Dari cerita kang Pud, Kiai bahruddin menulis: "He
eventually gave in after he learned class attendance was
obligatory , but he
spent most of his time dozing and often failed to take
notes."
Tradisi humor, gayanya yang santai, kesenangannya
menonton film, dalam istilah orang Jawa Timur, tampaknya
sudah gawan bayek (pembawaan, red). Kiai Bahruddin menulis
lagi: "Outside of class, he occupied himself reading,
playing karambol, telling funny stories and watching
movies."
Santri-adab manthuk-manthuk. ia menggambarkan bagaimana
memori pikiran GD penuh dengan berbagai macam file, susunan
data hasil bacaan filsafat dan ilmu pengetahuan, cerita
lucu, musik klasik, cerita film -termasuk film kungfu-- dsb.
Ibarat maha-harddisk, nama file-nya sudah lebur, sehingga
setiap diakses semuanya meluncur begitu saja.
"Itu bisa diamati dari model responsi GD yang sangat
cepat, sulit ditebak dan mengagetkan," ujar santri-adab.
Dari cerita Kiai Bahruddin (dari Kang Pud), santri-adab
tahu, ungkapan GD seringkali harus ditafsirkan tak harfiah.
Misalnya waktu di Baghdad GD bercerita kepada Kang Pud:
"Those NU leaders really are too much, hey're all corrupt,"
he would rail, "How come hundreds of hectares of wakaf
(donated) land are devoured by them?"
Ada dua kata GD, yang jika ditafsirkan harfiah bisa jadi
tuduhan. Misalnya, "they're all corrupt" (mereka semua
koruptor) dan tukang tilap (devour) tanah wakaf. Yang tidak
harfiah, "Ada sesuatu yang tidak beres". Cuma saja,
something wrong itu begitu menjadi wacana GD, bisa jadi
lain. Bisa muncul ungkapan: anak TK, atau MALING.

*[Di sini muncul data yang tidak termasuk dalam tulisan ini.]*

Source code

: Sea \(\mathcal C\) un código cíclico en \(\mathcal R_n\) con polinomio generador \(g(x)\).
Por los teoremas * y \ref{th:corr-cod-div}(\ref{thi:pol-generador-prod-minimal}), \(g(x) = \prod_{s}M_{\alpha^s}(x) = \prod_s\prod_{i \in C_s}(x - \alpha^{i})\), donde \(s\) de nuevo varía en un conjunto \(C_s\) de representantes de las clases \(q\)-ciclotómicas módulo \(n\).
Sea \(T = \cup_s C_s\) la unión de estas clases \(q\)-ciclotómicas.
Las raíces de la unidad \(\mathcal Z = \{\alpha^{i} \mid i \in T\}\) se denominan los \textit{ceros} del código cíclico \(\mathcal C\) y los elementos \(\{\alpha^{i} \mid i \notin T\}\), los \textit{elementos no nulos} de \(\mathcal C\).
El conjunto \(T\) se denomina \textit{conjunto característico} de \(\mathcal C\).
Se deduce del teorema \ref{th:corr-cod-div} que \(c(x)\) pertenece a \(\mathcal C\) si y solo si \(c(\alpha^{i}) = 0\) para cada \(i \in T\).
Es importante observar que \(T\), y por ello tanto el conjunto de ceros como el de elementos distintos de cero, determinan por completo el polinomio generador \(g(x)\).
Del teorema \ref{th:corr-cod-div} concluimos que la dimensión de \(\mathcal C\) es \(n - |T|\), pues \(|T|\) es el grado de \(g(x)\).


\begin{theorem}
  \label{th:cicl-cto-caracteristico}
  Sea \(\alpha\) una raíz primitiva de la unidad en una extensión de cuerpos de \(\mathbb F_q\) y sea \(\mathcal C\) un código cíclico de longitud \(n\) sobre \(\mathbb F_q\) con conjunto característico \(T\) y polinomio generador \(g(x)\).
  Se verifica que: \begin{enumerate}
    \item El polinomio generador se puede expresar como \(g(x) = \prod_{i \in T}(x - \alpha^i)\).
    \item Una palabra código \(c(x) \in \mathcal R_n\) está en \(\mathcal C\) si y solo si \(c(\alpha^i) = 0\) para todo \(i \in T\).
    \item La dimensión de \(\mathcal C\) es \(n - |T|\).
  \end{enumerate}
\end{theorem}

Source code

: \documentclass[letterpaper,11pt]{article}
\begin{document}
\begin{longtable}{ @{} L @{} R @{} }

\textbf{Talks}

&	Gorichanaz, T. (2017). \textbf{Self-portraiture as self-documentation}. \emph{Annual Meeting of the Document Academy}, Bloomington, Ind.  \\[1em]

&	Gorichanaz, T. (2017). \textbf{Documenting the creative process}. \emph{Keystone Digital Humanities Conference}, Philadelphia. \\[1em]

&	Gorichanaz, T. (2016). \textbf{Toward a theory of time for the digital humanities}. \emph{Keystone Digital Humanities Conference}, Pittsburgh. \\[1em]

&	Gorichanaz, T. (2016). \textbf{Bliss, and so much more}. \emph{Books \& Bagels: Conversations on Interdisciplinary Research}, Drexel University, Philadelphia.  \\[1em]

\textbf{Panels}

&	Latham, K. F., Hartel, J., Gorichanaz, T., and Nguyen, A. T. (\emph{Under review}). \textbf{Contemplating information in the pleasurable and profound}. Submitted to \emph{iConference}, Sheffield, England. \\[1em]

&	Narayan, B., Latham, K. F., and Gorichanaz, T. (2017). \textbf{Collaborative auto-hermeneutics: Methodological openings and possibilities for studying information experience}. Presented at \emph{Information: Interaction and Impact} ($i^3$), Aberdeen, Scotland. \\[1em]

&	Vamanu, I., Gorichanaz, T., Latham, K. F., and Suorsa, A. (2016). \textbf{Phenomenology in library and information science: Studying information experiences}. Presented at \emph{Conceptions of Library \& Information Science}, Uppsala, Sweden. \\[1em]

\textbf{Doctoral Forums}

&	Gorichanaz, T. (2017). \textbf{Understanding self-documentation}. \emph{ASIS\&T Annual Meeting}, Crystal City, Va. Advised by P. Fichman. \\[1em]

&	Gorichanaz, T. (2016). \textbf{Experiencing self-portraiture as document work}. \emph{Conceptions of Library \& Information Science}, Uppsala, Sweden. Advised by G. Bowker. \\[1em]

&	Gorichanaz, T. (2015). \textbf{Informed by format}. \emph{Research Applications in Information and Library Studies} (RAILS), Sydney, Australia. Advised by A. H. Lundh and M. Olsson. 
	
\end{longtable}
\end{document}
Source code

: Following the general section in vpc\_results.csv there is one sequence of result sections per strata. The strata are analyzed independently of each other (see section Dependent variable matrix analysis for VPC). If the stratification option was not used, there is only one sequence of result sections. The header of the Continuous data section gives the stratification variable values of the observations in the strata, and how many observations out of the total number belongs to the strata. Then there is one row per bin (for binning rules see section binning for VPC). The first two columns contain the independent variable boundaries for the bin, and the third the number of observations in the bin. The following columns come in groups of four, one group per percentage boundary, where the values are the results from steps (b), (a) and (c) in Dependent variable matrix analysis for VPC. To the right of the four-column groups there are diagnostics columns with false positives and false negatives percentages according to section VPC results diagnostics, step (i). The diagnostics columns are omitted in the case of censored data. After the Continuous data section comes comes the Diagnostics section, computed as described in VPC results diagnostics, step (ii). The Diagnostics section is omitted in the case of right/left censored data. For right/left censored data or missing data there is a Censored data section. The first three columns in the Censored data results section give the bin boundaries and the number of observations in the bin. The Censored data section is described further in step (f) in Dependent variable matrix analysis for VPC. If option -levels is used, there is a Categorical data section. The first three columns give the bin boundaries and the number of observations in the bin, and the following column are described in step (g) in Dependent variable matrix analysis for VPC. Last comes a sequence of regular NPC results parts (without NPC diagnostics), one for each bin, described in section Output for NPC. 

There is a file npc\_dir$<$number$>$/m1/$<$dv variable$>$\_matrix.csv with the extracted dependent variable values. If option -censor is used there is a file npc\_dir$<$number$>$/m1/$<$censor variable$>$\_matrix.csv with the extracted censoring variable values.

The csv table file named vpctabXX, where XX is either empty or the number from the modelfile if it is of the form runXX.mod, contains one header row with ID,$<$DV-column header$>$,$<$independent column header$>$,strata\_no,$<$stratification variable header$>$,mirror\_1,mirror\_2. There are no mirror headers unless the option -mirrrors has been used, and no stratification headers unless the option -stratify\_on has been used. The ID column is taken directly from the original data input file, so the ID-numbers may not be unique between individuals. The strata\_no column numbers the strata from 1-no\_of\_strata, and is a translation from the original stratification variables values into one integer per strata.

Mbah Ghafur merasa, yang harus kita pahami adalah,GD akan
tetap jadi GD, kendati ia menjadi Presiden. Ya, seperti
itulah imam yang kita pilih, kita beri legitimasi. Kapok
kowe. Atau karena itu ada makmum ramai-ramai bilang: Imam
batal! Imam itu menjawab: Fiqh yang mana?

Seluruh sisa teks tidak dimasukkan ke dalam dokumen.